▶ [Problem details] Leave out the pictures. Return every record otherwise untouched.

▶ [Task inputs]

----------------------------------------

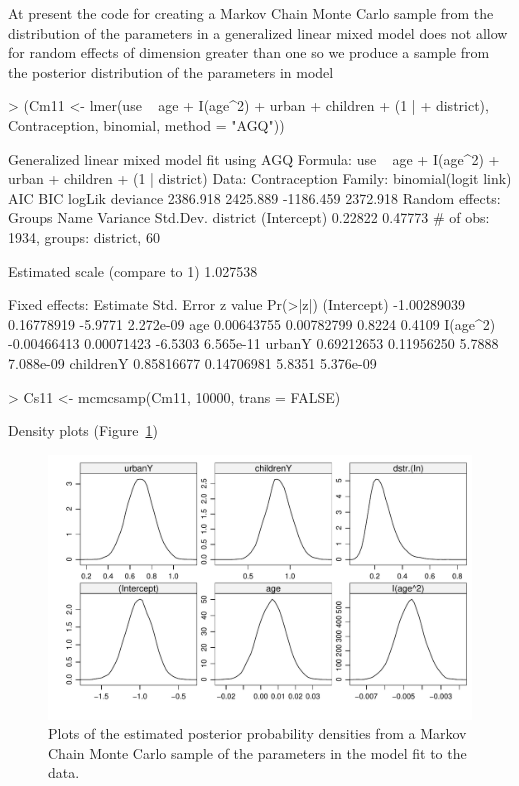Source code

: \documentclass[12pt]{article}
\begin{document}
At present the code for creating a Markov Chain Monte Carlo sample
from the distribution of the parameters in a generalized linear mixed
model does not allow for random effects of dimension greater than one
so we produce a sample from the posterior distribution of the
parameters in model 
\begin{Schunk}
\begin{Sinput}
> (Cm11 <- lmer(use ~ age + I(age^2) + urban + children + (1 | 
+     district), Contraception, binomial, method = "AGQ"))
\end{Sinput}
\begin{Soutput}
Generalized linear mixed model fit using AGQ 
Formula: use ~ age + I(age^2) + urban + children + (1 | district) 
   Data: Contraception 
 Family: binomial(logit link)
      AIC      BIC    logLik deviance
 2386.918 2425.889 -1186.459 2372.918
Random effects:
     Groups        Name    Variance    Std.Dev. 
   district (Intercept)     0.22822     0.47773 
# of obs: 1934, groups: district, 60

Estimated scale (compare to 1)  1.027538 

Fixed effects:
               Estimate  Std. Error z value  Pr(>|z|)
(Intercept) -1.00289039  0.16778919 -5.9771 2.272e-09
age          0.00643755  0.00782799  0.8224    0.4109
I(age^2)    -0.00466413  0.00071423 -6.5303 6.565e-11
urbanY       0.69212653  0.11956250  5.7888 7.088e-09
childrenY    0.85816677  0.14706981  5.8351 5.376e-09
\end{Soutput}
\begin{Sinput}
> Cs11 <- mcmcsamp(Cm11, 10000, trans = FALSE)
\end{Sinput}
\end{Schunk}
Density plots (Figure~\ref{fig:Contra2})
\begin{figure}[tbp]
  \centering
  \includegraphics[width=\textwidth]{figs/SoftRev-Contra2}
  \caption{Plots of the estimated posterior probability densities from
    a Markov Chain Monte Carlo sample of the parameters in the model
     fit to the  data.} 
  \label{fig:Contra2}
\end{figure}
\end{document}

----------------------------------------

▶ [Output]
Source code

: \documentclass[12pt]{article}
\begin{document}
At present the code for creating a Markov Chain Monte Carlo sample
from the distribution of the parameters in a generalized linear mixed
model does not allow for random effects of dimension greater than one
so we produce a sample from the posterior distribution of the
parameters in model 
\begin{Schunk}
\begin{Sinput}
> (Cm11 <- lmer(use ~ age + I(age^2) + urban + children + (1 | 
+     district), Contraception, binomial, method = "AGQ"))
\end{Sinput}
\begin{Soutput}
Generalized linear mixed model fit using AGQ 
Formula: use ~ age + I(age^2) + urban + children + (1 | district) 
   Data: Contraception 
 Family: binomial(logit link)
      AIC      BIC    logLik deviance
 2386.918 2425.889 -1186.459 2372.918
Random effects:
     Groups        Name    Variance    Std.Dev. 
   district (Intercept)     0.22822     0.47773 
# of obs: 1934, groups: district, 60

Estimated scale (compare to 1)  1.027538 

Fixed effects:
               Estimate  Std. Error z value  Pr(>|z|)
(Intercept) -1.00289039  0.16778919 -5.9771 2.272e-09
age          0.00643755  0.00782799  0.8224    0.4109
I(age^2)    -0.00466413  0.00071423 -6.5303 6.565e-11
urbanY       0.69212653  0.11956250  5.7888 7.088e-09
childrenY    0.85816677  0.14706981  5.8351 5.376e-09
\end{Soutput}
\begin{Sinput}
> Cs11 <- mcmcsamp(Cm11, 10000, trans = FALSE)
\end{Sinput}
\end{Schunk}
Density plots (Figure~\ref{fig:Contra2})
\begin{figure}[tbp]
  \centering
  \includegraphics[width=\textwidth]{figs/SoftRev-Contra2}
  \caption{Plots of the estimated posterior probability densities from
    a Markov Chain Monte Carlo sample of the parameters in the model
     fit to the  data.} 
  \label{fig:Contra2}
\end{figure}
\end{document}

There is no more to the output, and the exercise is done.